Public Instance Methods

addop(name, bin, *args) click to toggle source
# File metasm/cpu/z80/opcodes.rb, line 11
def addop(name, bin, *args)
        o = Opcode.new name, bin
        args.each { |a|
                o.args << a if @fields_mask[a] or @valid_args[a]
                o.props[a] = true if @valid_props[a]
                o.fields[a] = [bin.length-1, @fields_shift[a]] if @fields_mask[a]
                raise "wtf #{a.inspect}" unless @valid_args[a] or @valid_props[a] or @fields_mask[a]
        }
        @opcode_list << o
end
addop_macrocc(name, bin, *args) click to toggle source
# File metasm/cpu/z80/opcodes.rb, line 22
def addop_macrocc(name, bin, *args)
        %w[nz z nc c po pe p m].each_with_index { |cc, i|
                dbin = bin.dup
                dbin[0] |= i << 3
                addop name + cc, dbin, *args
        }
end
backtrace_binding() click to toggle source

hash opcode_name => lambda { |dasm, di, *symbolic_args| instr_binding }

# File metasm/cpu/z80/decode.rb, line 155
def backtrace_binding
        @backtrace_binding ||= init_backtrace_binding
end
backtrace_binding=(b) click to toggle source
# File metasm/cpu/z80/decode.rb, line 158
def backtrace_binding=(b) @backtrace_binding = b end
backtrace_is_function_return(expr, di=nil) click to toggle source

checks if expr is a valid return expression matching the :saveip instruction

# File metasm/cpu/z80/decode.rb, line 261
def backtrace_is_function_return(expr, di=nil)
        expr = Expression[expr].reduce_rec
        expr.kind_of?(Indirection) and expr.len == 2 and expr.target == Expression[:sp]
end
backtrace_is_stack_address(expr) click to toggle source

returns true if the expression is an address on the stack

# File metasm/cpu/z80/decode.rb, line 296
def backtrace_is_stack_address(expr)
        Expression[expr].expr_externals.include?(:sp)
end
backtrace_update_function_binding(dasm, faddr, f, retaddrlist, *wantregs) click to toggle source

updates the function #backtrace_binding if the function is big and no specific register is given, do nothing (the binding will be lazily updated later, on demand)

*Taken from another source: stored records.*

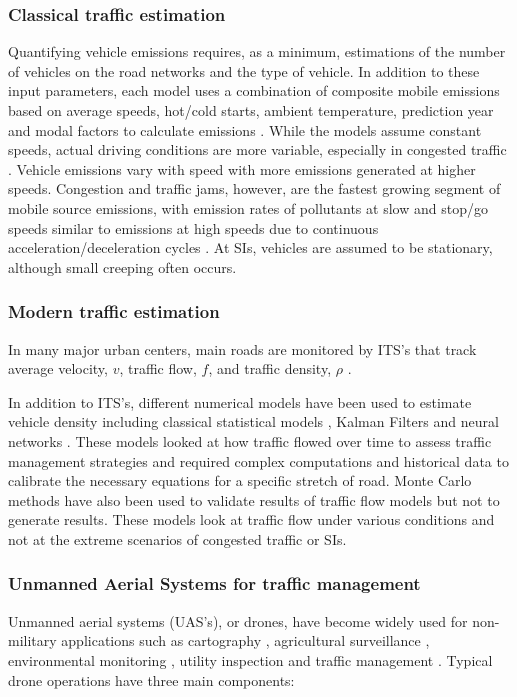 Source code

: \subsubsection{Classical traffic estimation} \label{sssec:ClassicalTraffic}

Quantifying vehicle emissions requires, as a minimum, estimations of the number of vehicles on the road networks and the type of vehicle. In addition to these input parameters, each model uses a combination of composite mobile emissions based on average speeds, hot/cold starts, ambient temperature, prediction year and modal factors to calculate emissions \citep{Franco2013}. While the models assume constant speeds, actual driving conditions are more variable, especially in congested traffic \citep{Freeman2015b}. Vehicle emissions vary with speed with more emissions generated at higher speeds. Congestion and traffic jams, however, are the fastest growing segment of mobile source emissions, with emission rates of pollutants at slow and stop/go speeds similar to emissions at high speeds due to continuous acceleration/deceleration cycles \citep{Barth2009}. At SIs, vehicles are assumed to be stationary, although small creeping often occurs.

\subsubsection{Modern traffic estimation}

In many major urban centers, main roads are monitored by ITS's that track average velocity, $v$, traffic flow, $f$, and traffic density, $\rho$ \citep{Wu2007, Abtahi2011, Bartosz2015}.

In addition to ITS's, different numerical models have been used to estimate vehicle density including classical statistical models \citep{Schreckenberg1995}, Kalman Filters \citep{Pourmoallem1997, Sun2004} and neural networks \citep{Ghosh-Dastidar2006}.  These models looked at how traffic flowed over time to assess traffic management strategies and required complex computations and historical data to calibrate the necessary equations for a specific stretch of road.  Monte Carlo methods have also been used to validate results of traffic flow models \citep{Mihaylova2004} but not to generate results.  These models look at traffic flow under various conditions and not at the extreme scenarios of congested traffic or SIs. 

\subsubsection{Unmanned Aerial Systems for traffic management} 
Unmanned aerial systems (UAS's), or drones, have become widely used for non-military applications such as cartography \citep{Saadatseresht2015}, agricultural surveillance \citep{Saari2017}, environmental monitoring \citep{Capolupo2015, Rees2018}, utility inspection \citep{Day2017, Gomez2017} and traffic management \citep{Ke2018, Ahmadi2017,  Salvo2017, Liu2013}.  Typical drone operations have three main components:

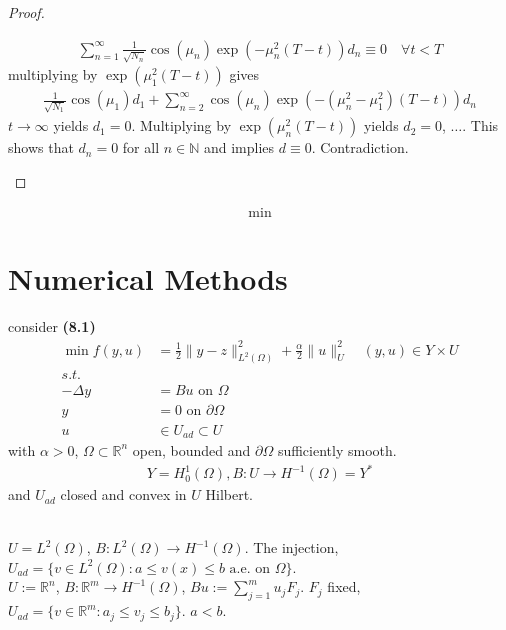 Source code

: \begin{proof}
\begin{enumerate}
		\begin{align*}
			\sum_{n = 1}^\infty \frac{1}{\sqrt{N_n}} \cos(\mu_n) \exp(-\mu_n^2(T - t))d_n \equiv 0 \quad \forall t < T
		\end{align*}
		multiplying by $\exp(\mu_1^2(T - t))$ gives
		\begin{align*}
			\frac{1}{\sqrt{N_1}} \cos(\mu_1) d_1 + \sum_{n = 2}^\infty \cos(\mu_n) \exp( - (\mu_n^2 - \mu_1^2) (T - t))d_n
		\end{align*}
		$t \rightarrow \infty$ yields $d_1 = 0$. Multiplying by $\exp(\mu_n^2 (T - t))$ yields $d_2 = 0$, $\dots$. This shows that $d_n =0$ for all $ n \in \mathbb{N}$ and implies $d \equiv 0$. Contradiction. 
	\end{enumerate}
\end{proof}

\begin{example}
\begin{align*}
	\min
\end{align*}	
\end{example}

\section{Numerical Methods}
consider \textbf{(8.1)}
\begin{align*}
	\min f(y, u) &= \frac{1}{2}\|y - z\|^2_{L^2(\Omega)} + \frac{\alpha}{2}\|u\|_U^2 \quad (y, u) \in Y \times U\\
	s.t.\\
	-\Delta y &= B u \text{ on } \Omega\\
	y &= 0 \text{ on } \partial \Omega\\
	u &\in U_{ad} \subset U
\end{align*}
with $\alpha > 0$, $\Omega \subset \mathbb{R}^n$ open, bounded and $\partial \Omega$ sufficiently smooth. 
\begin{align*}
	Y = H_0^1(\Omega), B : U \rightarrow H^{-1}(\Omega) = Y^*
\end{align*}
and $U_{ad}$ closed and convex in $U$ Hilbert.

\begin{example}\quad\\
$U = L^2(\Omega)$, $B: L^2(\Omega) \rightarrow H^{-1}(\Omega)$. The injection, $U_{ad} = \{ v \in L^2(\Omega): a \le v(x) \le b \text{ a.e. on } \Omega\}$. \\
$U := \mathbb{R}^n$, $B: \mathbb{R}^m \rightarrow H^{-1}(\Omega)$, $Bu := \sum_{j =1}^m u_j F_j$. $F_j$ fixed, $U_{ad} = \{v \in \mathbb{R}^m: a_j \le v_j \le b_j \}$. $a < b$. 	
\end{example}

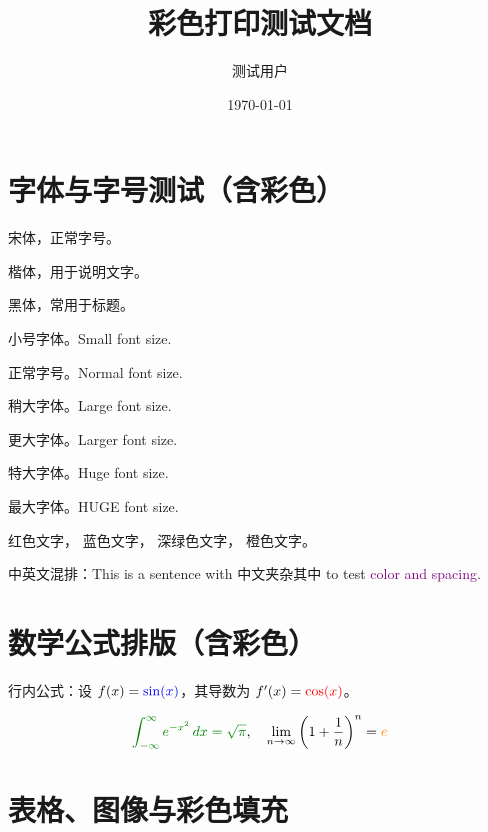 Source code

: \documentclass[a4paper,10pt]{ctexart}
\title{彩色打印测试文档}
\author{测试用户}
\date{\today}
\begin{document}
\maketitle

\section*{字体与字号测试（含彩色）}

{\songti 宋体，正常字号。\par}
{\kaishu 楷体，用于说明文字。\par}
{\heiti 黑体，常用于标题。\par}

{\small 小号字体。Small font size.}
\par
{\normalsize 正常字号。Normal font size.}
\par
{\large 稍大字体。Large font size.}
\par
{\Large 更大字体。Larger font size.}
\par
{\huge 特大字体。Huge font size.}
\par
{\Huge 最大字体。HUGE font size.}

\bigskip

{\color{red} 红色文字}，{\color{blue} 蓝色文字}，{\color{green!70!black} 深绿色文字}，{\color{orange} 橙色文字}。

中英文混排：This is a sentence with 中文夹杂其中 to test \textcolor{purple}{color and spacing}.

\section*{数学公式排版（含彩色）}

行内公式：设 $f(x) = \textcolor{blue}{\sin(x)}$，其导数为 $f'(x) = \textcolor{red}{\cos(x)}$。

\[
\textcolor{green!50!black}{\int_{-\infty}^{\infty} e^{-x^2} \, dx = \sqrt{\pi}}, \quad
\lim_{n \to \infty} \left(1 + \frac{1}{n}\right)^n = \textcolor{orange}{e}
\]

\section*{表格、图像与彩色填充}
\end{document}
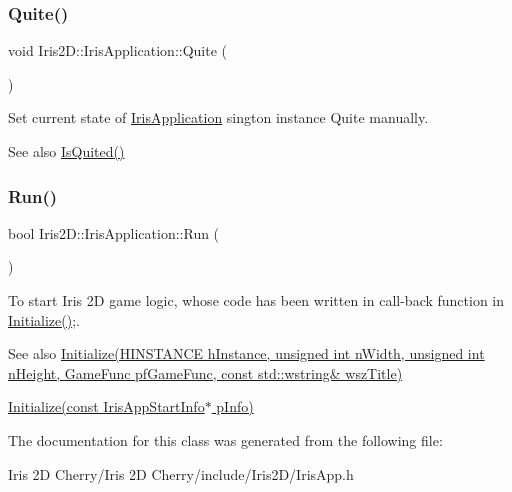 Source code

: \subsubsection{\texorpdfstring{Quite()}{Quite()}}
{\footnotesize\ttfamily void Iris2\+D\+::\+Iris\+Application\+::\+Quite (\begin{DoxyParamCaption}{ }\end{DoxyParamCaption})}



Set current state of \hyperlink{class_iris2_d_1_1_iris_application}{Iris\+Application} sington instance Quite manually. 

\begin{DoxySeeAlso}{See also}
\hyperlink{class_iris2_d_1_1_iris_application_ae9760ff496a4c80f96ad49331407c2e4}{Is\+Quited()} 
\end{DoxySeeAlso}
\mbox{\label{class_iris2_d_1_1_iris_application_ae6bb59365978c945201fd8cf82105e4f}} 
\subsubsection{\texorpdfstring{Run()}{Run()}}
{\footnotesize\ttfamily bool Iris2\+D\+::\+Iris\+Application\+::\+Run (\begin{DoxyParamCaption}{ }\end{DoxyParamCaption})}



To start Iris 2D game logic, whose code has been written in call-\/back function in \hyperlink{class_iris2_d_1_1_iris_application_a84f3ddebb3a3ffb0c172bd41fb952e1a}{Initialize()};. 

\begin{DoxySeeAlso}{See also}
\hyperlink{class_iris2_d_1_1_iris_application_a84f3ddebb3a3ffb0c172bd41fb952e1a}{Initialize(\+H\+I\+N\+S\+T\+A\+N\+C\+E h\+Instance, unsigned int n\+Width, unsigned int n\+Height, Game\+Func pf\+Game\+Func, const std\+::wstring\& wsz\+Title)} 

\hyperlink{class_iris2_d_1_1_iris_application_ac20656815694f980fccfc4369727a9a9}{Initialize(const Iris\+App\+Start\+Info$\ast$ p\+Info)} 
\end{DoxySeeAlso}


The documentation for this class was generated from the following file\+:\begin{DoxyCompactItemize}
\item 
Iris 2\+D Cherry/\+Iris 2\+D Cherry/include/\+Iris2\+D/Iris\+App.\+h\end{DoxyCompactItemize}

# File metasm/cpu/z80/decode.rb, line 268
def backtrace_update_function_binding(dasm, faddr, f, retaddrlist, *wantregs)
        b = f.backtrace_binding

        bt_val = lambda { |r|
                next if not retaddrlist
                b[r] = Expression::Unknown
                bt = []
                retaddrlist.each { |retaddr|
                        bt |= dasm.backtrace(Expression[r], retaddr, :include_start => true,
                                     :snapshot_addr => faddr, :origin => retaddr)
                }
                if bt.length != 1
                        b[r] = Expression::Unknown
                else
                        b[r] = bt.first
                end
        }

        if not wantregs.empty?
                wantregs.each(&bt_val)
        else
                bt_val[:sp]
        end

        b
end
build_bin_lookaside() click to toggle source
# File metasm/cpu/z80/decode.rb, line 21
def build_bin_lookaside
        # sets up a hash byte value => list of opcodes that may match
        # opcode.bin_mask is built here
        lookaside = Array.new(256) { [] }
        opcode_list.each { |op|
                build_opcode_bin_mask op
                b   = op.bin[0]
                msk = op.bin_mask[0]
                next @unknown_opcode = op if not b
                for i in b..(b | (255^msk))
                        lookaside[i] << op if i & msk == b & msk
                end
        }
        lookaside
end
build_opcode_bin_mask(op) click to toggle source
# File metasm/cpu/z80/decode.rb, line 12
def build_opcode_bin_mask(op)
        # bit = 0 if can be mutated by an field value, 1 if fixed by opcode
        op.bin_mask = Array.new(op.bin.length, 0)
        op.fields.each { |f, (oct, off)|
                op.bin_mask[oct] |= (@fields_mask[f] << off)
        }
        op.bin_mask.map! { |v| 255 ^ v }
end
decode_findopcode(edata) click to toggle source

tries to find the opcode encoded at edata.ptr if no match, tries to match a prefix (update di.instruction.prefix) on match, edata.ptr points to the first byte of the opcode (after prefixes)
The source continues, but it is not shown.